# Work instruction
Look through the material below for "displays". Copy every line that contains it.

# Task input
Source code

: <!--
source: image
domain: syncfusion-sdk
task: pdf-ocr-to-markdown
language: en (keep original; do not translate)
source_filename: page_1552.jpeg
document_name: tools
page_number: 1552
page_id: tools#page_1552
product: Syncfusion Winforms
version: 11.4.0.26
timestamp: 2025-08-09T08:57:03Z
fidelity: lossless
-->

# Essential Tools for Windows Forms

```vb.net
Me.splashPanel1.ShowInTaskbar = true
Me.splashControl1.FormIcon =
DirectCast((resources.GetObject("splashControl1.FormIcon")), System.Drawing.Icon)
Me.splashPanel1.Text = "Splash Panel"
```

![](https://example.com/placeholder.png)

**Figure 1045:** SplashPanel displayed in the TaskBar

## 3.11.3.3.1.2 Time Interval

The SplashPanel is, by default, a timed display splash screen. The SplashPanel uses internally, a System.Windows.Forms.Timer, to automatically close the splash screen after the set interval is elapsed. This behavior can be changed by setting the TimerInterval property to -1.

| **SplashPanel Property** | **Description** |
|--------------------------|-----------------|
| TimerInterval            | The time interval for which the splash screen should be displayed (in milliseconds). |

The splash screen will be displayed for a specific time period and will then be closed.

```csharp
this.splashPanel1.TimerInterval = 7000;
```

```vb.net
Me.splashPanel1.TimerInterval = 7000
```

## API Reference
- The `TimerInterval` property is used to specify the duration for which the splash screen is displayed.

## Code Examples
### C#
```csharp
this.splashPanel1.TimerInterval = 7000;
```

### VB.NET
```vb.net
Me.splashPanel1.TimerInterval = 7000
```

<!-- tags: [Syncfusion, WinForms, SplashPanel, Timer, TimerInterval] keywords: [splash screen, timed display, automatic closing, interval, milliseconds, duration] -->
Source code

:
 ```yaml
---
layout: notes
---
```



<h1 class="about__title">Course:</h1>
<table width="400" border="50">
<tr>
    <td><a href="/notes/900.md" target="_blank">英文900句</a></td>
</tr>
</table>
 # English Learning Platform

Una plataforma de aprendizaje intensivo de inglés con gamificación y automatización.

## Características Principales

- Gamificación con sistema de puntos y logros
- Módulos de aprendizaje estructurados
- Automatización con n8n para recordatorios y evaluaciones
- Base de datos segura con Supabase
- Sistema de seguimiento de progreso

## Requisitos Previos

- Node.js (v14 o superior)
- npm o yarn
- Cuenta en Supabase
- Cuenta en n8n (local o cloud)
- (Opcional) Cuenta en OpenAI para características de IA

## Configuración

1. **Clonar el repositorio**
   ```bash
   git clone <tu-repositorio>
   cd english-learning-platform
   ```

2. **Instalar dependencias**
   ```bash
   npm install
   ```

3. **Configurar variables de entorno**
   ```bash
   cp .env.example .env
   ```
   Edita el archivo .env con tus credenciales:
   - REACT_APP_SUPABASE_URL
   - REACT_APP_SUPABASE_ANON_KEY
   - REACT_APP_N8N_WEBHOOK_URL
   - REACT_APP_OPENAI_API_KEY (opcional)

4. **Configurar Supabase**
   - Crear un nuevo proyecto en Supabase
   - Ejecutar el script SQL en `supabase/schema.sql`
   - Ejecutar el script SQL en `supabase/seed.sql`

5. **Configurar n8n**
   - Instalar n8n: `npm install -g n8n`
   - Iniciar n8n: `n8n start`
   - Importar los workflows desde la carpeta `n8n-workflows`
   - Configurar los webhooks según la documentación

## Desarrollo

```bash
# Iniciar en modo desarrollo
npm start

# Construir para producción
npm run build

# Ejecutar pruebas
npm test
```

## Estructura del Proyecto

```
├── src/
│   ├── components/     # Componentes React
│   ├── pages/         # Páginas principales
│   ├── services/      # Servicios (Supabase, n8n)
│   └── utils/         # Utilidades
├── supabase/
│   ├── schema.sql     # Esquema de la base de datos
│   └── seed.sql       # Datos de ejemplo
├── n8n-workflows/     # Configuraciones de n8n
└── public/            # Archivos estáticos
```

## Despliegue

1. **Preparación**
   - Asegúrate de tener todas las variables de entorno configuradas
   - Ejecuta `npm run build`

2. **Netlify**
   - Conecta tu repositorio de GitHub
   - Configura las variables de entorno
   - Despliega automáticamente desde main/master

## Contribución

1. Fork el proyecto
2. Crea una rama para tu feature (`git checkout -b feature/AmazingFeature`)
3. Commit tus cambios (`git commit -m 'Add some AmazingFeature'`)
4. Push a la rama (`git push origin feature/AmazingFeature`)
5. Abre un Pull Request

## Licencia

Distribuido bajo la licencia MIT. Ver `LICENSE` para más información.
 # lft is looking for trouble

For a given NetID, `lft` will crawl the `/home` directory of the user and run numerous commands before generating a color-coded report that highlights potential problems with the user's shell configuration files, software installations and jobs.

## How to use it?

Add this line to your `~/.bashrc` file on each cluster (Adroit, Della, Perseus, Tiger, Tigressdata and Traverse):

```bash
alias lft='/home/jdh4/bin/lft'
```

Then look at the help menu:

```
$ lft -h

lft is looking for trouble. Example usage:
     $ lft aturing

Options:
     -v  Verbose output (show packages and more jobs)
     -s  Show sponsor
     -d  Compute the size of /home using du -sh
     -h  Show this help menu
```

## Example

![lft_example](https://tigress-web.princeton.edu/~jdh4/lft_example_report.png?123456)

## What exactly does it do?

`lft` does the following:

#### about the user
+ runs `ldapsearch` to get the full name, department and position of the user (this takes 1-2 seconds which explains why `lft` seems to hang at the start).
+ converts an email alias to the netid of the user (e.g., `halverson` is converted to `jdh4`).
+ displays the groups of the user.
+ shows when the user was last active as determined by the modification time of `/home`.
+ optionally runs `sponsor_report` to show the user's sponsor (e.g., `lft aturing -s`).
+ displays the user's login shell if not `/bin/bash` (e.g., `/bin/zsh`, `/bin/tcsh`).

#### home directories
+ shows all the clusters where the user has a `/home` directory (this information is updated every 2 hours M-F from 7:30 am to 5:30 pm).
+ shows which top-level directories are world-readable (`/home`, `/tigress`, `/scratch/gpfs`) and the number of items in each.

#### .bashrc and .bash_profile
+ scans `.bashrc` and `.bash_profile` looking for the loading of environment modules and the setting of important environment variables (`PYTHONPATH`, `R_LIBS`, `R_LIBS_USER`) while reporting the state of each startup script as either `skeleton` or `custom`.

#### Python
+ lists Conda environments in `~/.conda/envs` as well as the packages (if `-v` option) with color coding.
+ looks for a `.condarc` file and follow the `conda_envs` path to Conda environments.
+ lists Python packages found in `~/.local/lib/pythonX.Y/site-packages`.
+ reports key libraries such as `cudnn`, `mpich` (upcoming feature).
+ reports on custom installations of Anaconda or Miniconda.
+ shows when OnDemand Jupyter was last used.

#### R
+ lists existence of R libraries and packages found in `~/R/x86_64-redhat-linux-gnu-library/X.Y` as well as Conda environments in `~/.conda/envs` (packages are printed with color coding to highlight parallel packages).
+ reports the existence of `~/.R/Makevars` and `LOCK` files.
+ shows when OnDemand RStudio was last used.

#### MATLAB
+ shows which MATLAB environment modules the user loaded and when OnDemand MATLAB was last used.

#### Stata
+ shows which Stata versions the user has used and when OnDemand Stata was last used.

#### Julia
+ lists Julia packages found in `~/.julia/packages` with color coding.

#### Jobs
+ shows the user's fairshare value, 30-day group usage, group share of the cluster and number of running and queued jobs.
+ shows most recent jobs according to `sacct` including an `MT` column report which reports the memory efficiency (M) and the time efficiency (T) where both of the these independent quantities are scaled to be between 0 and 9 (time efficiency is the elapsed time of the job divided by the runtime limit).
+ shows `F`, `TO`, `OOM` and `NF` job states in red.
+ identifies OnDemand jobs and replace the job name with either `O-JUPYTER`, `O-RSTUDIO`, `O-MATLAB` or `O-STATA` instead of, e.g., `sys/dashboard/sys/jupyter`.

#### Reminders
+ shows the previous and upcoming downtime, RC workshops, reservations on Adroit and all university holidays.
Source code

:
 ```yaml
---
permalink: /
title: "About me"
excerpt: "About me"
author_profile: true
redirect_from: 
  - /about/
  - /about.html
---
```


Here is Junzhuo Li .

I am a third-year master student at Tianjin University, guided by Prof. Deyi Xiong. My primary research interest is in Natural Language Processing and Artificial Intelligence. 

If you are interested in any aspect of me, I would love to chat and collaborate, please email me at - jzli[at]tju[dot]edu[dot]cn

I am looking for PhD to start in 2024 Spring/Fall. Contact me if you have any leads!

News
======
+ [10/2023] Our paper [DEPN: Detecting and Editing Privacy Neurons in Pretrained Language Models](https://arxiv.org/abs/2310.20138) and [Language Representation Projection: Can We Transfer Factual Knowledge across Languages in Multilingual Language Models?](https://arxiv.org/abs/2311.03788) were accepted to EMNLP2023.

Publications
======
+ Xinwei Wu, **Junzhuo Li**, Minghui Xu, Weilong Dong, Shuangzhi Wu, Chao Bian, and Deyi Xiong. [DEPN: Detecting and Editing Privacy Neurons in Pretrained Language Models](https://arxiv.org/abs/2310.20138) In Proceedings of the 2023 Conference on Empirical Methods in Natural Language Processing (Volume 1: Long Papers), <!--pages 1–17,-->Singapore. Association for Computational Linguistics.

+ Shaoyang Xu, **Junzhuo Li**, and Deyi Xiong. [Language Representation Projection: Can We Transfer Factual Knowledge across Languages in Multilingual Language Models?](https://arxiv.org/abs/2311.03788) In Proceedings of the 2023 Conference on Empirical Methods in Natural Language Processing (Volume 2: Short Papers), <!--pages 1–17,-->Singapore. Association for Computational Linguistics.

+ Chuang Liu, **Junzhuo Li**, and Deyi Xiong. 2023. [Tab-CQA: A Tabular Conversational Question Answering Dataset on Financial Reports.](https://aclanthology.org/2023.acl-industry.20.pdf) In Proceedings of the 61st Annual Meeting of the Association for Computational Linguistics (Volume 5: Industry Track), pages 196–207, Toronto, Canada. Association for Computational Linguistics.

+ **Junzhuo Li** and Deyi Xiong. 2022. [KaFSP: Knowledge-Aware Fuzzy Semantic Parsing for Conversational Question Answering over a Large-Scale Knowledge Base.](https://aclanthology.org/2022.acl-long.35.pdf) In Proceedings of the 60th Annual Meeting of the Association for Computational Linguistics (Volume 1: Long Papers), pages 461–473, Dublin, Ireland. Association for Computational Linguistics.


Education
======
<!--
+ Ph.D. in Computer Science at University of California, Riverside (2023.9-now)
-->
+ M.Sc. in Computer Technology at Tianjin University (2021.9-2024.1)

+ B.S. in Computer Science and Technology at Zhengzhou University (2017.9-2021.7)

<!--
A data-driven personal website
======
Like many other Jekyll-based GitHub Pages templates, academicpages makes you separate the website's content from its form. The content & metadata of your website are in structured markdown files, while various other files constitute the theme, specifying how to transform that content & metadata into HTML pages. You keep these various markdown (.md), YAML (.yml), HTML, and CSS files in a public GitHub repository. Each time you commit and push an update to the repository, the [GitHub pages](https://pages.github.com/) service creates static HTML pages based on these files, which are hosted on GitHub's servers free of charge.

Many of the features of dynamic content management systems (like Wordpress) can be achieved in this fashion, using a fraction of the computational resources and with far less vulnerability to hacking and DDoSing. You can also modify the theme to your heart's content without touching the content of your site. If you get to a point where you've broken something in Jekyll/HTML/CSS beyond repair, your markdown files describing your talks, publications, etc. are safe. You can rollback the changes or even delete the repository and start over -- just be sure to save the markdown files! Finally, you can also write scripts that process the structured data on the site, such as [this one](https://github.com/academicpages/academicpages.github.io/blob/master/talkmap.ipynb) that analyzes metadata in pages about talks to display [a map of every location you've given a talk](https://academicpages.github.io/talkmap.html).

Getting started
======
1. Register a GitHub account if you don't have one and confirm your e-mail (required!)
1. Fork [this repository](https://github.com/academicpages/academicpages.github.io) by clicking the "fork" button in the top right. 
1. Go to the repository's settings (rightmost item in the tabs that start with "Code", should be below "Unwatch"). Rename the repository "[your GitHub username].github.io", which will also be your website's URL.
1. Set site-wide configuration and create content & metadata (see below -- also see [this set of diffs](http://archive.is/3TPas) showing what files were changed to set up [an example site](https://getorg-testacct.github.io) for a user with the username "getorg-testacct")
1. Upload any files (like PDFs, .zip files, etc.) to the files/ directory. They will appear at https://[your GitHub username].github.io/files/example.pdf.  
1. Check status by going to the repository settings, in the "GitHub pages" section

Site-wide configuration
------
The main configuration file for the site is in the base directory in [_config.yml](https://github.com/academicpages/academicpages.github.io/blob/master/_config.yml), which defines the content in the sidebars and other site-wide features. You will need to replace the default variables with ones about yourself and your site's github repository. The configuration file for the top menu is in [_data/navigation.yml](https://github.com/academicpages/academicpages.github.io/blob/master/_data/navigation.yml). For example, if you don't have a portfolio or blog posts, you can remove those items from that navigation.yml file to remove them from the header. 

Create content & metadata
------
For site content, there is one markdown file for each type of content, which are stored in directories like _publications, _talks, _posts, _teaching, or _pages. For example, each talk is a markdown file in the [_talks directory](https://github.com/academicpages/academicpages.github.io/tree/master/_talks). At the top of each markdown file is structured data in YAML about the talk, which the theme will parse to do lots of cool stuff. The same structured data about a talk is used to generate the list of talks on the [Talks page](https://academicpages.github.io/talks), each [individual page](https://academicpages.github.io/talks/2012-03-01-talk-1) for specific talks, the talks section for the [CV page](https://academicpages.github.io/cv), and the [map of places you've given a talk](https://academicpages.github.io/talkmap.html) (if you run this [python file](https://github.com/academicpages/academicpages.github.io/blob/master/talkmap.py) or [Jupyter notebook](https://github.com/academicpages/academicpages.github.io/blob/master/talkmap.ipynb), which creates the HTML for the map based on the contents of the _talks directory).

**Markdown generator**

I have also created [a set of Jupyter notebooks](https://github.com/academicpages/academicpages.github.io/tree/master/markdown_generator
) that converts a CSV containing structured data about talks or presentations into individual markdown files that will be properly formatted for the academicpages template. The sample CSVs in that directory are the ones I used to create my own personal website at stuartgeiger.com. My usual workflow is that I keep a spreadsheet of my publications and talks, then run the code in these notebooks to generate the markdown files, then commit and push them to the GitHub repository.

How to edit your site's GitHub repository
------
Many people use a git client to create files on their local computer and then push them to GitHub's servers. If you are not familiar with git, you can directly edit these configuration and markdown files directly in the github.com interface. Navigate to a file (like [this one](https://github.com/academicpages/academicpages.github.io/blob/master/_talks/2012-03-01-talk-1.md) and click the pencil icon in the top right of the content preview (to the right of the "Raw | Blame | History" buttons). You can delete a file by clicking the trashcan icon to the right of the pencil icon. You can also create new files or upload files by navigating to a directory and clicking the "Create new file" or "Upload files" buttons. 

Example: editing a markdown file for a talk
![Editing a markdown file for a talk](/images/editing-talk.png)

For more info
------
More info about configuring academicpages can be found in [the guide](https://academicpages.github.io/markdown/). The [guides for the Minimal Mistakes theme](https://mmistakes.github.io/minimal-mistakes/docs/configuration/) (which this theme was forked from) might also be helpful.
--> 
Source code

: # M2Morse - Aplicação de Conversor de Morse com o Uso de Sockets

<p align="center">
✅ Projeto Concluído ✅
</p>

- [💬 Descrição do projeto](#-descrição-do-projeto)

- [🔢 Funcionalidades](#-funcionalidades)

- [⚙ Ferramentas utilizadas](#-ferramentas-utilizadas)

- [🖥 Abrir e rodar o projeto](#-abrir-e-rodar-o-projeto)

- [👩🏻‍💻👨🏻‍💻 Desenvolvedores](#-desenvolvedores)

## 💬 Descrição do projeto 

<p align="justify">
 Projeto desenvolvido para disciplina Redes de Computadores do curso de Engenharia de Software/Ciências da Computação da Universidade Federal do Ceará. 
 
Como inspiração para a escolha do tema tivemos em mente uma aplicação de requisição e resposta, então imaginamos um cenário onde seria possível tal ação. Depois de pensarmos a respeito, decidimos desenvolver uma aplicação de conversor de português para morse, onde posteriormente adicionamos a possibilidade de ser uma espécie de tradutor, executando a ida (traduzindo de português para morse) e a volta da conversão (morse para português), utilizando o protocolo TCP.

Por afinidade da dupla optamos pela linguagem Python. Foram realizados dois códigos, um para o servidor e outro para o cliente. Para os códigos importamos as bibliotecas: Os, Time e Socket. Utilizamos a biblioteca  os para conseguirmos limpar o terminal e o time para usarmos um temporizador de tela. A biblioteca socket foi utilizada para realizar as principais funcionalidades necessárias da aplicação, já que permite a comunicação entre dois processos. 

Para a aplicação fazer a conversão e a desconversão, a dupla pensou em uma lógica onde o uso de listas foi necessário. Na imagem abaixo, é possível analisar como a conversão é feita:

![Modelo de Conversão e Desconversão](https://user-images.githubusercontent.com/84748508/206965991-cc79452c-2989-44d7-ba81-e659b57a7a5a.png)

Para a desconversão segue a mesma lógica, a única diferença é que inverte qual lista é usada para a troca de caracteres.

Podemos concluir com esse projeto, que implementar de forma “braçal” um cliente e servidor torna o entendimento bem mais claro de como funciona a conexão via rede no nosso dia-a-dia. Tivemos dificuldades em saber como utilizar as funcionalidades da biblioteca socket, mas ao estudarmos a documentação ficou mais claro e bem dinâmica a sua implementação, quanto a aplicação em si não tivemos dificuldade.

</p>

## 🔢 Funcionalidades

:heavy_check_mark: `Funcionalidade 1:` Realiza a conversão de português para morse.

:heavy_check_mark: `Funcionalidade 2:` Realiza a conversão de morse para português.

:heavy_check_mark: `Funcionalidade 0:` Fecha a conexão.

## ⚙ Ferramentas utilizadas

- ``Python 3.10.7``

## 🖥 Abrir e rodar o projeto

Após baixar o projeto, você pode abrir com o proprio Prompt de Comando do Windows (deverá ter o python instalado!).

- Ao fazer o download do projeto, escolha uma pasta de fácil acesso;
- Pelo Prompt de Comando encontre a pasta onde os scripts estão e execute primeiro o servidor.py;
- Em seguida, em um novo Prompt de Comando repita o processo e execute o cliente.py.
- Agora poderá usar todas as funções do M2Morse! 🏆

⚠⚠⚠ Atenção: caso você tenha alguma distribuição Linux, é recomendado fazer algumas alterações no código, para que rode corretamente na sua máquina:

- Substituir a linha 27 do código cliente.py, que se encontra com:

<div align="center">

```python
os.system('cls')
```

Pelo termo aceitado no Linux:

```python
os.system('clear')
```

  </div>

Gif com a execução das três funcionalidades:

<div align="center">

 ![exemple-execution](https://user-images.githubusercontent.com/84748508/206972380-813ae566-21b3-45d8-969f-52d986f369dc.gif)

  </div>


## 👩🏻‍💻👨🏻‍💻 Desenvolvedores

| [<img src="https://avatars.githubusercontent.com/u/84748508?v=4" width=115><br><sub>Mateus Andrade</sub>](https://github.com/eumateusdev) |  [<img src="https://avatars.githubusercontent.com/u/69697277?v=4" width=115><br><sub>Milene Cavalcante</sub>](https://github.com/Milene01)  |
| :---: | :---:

# Task solution
+ displays the groups of the user.
+ displays the user's login shell if not `/bin/bash` (e.g., `/bin/zsh`, `/bin/tcsh`).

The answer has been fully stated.